§ **Task item**
Only certain lines below are wanted: those starting at the line containing "[ManifestSkip]" and ending at the line containing "push_to = github", both included, each retyped exactly.

§ **Given records**
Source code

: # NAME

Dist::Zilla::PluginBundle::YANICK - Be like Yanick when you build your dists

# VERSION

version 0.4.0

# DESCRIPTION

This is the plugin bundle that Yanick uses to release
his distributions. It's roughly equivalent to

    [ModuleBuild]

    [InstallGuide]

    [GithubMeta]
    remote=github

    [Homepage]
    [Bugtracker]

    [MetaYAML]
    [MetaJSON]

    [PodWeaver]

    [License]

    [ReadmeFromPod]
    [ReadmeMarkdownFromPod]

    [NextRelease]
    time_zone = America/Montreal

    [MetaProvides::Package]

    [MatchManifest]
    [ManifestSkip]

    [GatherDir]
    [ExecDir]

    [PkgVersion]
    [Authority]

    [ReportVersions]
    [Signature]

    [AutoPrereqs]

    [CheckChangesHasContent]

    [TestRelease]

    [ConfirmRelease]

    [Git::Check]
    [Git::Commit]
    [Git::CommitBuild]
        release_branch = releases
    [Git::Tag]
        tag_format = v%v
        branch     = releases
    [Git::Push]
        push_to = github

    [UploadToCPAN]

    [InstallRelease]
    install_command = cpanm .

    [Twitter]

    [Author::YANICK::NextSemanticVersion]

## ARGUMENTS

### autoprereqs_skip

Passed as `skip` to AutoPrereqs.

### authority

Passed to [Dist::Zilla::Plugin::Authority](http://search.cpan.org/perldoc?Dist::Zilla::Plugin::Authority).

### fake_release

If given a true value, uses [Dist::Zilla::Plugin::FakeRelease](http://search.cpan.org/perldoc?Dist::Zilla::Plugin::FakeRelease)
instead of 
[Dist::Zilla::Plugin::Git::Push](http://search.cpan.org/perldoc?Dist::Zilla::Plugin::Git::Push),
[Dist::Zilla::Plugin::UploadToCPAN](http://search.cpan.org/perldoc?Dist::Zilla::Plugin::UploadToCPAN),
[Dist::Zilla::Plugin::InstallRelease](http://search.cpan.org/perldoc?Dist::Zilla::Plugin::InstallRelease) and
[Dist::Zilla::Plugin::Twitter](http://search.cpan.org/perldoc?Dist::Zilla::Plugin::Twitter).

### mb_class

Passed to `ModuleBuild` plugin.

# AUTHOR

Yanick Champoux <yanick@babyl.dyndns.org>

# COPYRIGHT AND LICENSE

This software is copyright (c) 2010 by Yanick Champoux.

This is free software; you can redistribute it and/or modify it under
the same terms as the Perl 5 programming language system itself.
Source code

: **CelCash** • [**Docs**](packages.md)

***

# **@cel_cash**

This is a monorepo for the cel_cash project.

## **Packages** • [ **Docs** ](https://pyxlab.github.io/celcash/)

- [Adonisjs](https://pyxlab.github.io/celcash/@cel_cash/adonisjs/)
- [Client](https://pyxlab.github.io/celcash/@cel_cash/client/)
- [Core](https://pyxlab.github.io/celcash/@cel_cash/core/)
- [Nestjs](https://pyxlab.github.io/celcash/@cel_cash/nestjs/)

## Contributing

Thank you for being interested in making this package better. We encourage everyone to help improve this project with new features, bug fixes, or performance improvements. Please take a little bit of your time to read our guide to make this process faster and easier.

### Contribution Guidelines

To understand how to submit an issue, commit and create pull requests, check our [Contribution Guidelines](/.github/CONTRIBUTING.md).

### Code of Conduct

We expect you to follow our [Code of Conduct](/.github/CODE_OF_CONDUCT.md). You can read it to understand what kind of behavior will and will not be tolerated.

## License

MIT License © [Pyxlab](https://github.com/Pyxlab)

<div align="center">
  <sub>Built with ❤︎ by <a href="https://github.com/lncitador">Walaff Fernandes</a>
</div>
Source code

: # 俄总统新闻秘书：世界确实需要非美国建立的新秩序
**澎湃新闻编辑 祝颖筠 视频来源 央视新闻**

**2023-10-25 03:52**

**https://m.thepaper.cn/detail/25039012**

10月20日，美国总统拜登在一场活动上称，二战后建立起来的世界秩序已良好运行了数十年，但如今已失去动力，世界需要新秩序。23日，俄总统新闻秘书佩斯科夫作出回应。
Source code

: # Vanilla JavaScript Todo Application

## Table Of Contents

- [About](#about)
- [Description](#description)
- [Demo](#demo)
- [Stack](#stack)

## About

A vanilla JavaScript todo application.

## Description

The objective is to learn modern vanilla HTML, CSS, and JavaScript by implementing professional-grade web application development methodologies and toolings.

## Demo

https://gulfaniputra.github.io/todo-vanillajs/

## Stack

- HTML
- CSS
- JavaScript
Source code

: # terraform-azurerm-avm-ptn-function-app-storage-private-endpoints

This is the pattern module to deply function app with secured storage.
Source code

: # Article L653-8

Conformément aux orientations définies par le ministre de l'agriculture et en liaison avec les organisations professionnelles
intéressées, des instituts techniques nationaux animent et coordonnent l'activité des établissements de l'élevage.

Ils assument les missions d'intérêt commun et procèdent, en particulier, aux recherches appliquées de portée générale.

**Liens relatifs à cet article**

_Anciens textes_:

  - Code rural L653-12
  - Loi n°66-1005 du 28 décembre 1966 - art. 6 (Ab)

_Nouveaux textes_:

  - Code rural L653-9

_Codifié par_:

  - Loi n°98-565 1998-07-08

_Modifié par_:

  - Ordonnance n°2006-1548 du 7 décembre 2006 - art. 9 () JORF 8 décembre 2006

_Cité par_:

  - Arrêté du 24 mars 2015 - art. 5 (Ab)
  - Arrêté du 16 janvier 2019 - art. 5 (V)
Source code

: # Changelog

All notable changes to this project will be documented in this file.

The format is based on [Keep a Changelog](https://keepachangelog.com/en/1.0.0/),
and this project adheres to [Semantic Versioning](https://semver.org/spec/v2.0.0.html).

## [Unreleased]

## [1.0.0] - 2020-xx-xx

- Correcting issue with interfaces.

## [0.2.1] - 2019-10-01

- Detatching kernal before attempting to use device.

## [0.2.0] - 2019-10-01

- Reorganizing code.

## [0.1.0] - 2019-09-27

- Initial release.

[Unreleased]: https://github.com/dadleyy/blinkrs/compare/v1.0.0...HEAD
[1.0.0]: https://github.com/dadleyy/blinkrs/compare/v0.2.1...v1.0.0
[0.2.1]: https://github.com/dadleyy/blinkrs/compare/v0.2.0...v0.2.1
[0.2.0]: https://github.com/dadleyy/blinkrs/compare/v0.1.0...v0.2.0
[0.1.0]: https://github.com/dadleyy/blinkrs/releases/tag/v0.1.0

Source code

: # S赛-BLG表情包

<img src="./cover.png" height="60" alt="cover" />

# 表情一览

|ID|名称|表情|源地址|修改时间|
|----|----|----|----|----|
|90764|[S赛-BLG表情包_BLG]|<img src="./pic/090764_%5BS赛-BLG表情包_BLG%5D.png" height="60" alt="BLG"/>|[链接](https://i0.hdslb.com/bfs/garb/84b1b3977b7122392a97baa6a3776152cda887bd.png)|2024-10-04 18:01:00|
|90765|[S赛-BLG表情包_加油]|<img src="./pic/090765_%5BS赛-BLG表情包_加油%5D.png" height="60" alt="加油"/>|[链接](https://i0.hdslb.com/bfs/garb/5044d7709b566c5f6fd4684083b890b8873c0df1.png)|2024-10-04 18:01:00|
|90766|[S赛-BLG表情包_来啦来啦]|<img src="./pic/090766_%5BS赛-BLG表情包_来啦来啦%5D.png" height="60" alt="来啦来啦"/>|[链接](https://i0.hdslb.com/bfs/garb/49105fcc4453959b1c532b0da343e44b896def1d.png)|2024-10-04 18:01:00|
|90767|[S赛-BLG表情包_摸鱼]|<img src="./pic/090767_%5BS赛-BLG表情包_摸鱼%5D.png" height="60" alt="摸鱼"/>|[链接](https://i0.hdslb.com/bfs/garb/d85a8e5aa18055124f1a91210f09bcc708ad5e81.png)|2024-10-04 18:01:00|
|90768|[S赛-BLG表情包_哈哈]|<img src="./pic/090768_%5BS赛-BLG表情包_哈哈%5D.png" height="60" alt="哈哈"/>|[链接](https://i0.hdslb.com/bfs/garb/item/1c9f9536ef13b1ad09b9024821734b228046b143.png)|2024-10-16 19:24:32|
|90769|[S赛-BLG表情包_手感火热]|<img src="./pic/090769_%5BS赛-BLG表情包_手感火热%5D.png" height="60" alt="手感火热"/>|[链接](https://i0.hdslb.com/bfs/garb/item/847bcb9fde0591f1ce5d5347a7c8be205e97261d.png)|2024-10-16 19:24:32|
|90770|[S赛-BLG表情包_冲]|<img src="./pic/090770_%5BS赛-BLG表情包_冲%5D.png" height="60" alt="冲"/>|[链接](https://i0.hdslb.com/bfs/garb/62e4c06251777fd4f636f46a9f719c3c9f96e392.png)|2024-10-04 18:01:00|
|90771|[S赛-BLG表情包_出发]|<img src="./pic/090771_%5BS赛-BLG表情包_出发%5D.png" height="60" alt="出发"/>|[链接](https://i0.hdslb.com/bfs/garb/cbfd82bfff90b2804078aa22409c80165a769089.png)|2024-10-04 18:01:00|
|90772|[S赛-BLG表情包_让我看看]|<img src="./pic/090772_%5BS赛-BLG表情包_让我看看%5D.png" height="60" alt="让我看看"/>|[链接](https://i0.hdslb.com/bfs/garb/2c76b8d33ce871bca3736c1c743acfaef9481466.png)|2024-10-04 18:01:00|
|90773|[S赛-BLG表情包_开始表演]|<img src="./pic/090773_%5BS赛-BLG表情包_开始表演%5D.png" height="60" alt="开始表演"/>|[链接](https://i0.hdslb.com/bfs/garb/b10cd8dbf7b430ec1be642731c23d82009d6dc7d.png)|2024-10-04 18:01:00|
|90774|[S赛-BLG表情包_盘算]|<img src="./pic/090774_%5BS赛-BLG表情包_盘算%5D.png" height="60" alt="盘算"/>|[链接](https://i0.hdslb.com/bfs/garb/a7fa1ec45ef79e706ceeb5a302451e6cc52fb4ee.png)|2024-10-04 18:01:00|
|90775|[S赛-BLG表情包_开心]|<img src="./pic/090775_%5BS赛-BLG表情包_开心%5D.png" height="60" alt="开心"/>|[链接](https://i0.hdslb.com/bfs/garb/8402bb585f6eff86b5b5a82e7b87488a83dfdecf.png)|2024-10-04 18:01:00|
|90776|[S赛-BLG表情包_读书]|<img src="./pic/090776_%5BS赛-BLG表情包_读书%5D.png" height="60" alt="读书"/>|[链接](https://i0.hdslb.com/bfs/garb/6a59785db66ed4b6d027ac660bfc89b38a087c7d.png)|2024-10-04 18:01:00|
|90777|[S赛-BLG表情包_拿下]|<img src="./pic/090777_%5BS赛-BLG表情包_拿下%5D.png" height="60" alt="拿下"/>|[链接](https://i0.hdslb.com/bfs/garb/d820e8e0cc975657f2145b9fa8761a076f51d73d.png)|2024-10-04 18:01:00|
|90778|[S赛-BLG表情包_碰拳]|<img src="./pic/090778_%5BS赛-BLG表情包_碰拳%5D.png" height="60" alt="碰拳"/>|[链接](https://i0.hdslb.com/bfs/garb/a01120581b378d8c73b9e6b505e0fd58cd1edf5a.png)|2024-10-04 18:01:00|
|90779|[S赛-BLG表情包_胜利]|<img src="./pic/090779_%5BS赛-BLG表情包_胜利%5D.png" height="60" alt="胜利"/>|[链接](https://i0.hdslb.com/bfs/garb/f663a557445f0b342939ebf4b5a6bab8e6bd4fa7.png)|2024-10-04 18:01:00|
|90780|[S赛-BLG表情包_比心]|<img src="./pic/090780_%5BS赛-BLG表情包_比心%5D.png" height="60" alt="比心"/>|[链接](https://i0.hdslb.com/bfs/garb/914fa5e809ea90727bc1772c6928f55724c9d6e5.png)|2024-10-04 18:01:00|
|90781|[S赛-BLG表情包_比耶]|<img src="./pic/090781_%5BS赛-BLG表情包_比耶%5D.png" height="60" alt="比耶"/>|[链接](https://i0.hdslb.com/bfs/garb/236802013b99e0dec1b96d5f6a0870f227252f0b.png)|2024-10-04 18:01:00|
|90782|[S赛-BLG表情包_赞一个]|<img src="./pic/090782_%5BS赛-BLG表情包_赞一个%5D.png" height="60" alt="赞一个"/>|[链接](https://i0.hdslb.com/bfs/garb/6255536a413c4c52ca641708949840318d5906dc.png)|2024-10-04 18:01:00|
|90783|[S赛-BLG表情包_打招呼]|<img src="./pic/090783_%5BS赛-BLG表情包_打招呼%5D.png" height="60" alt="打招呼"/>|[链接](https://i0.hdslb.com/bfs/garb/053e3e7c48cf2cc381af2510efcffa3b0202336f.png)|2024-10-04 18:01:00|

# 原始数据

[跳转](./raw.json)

§ **Answer to the exercise**
    [ManifestSkip]

    [GatherDir]
    [ExecDir]

    [PkgVersion]
    [Authority]

    [ReportVersions]
    [Signature]

    [AutoPrereqs]

    [CheckChangesHasContent]

    [TestRelease]

    [ConfirmRelease]

    [Git::Check]
    [Git::Commit]
    [Git::CommitBuild]
        release_branch = releases
    [Git::Tag]
        tag_format = v%v
        branch     = releases
    [Git::Push]
        push_to = github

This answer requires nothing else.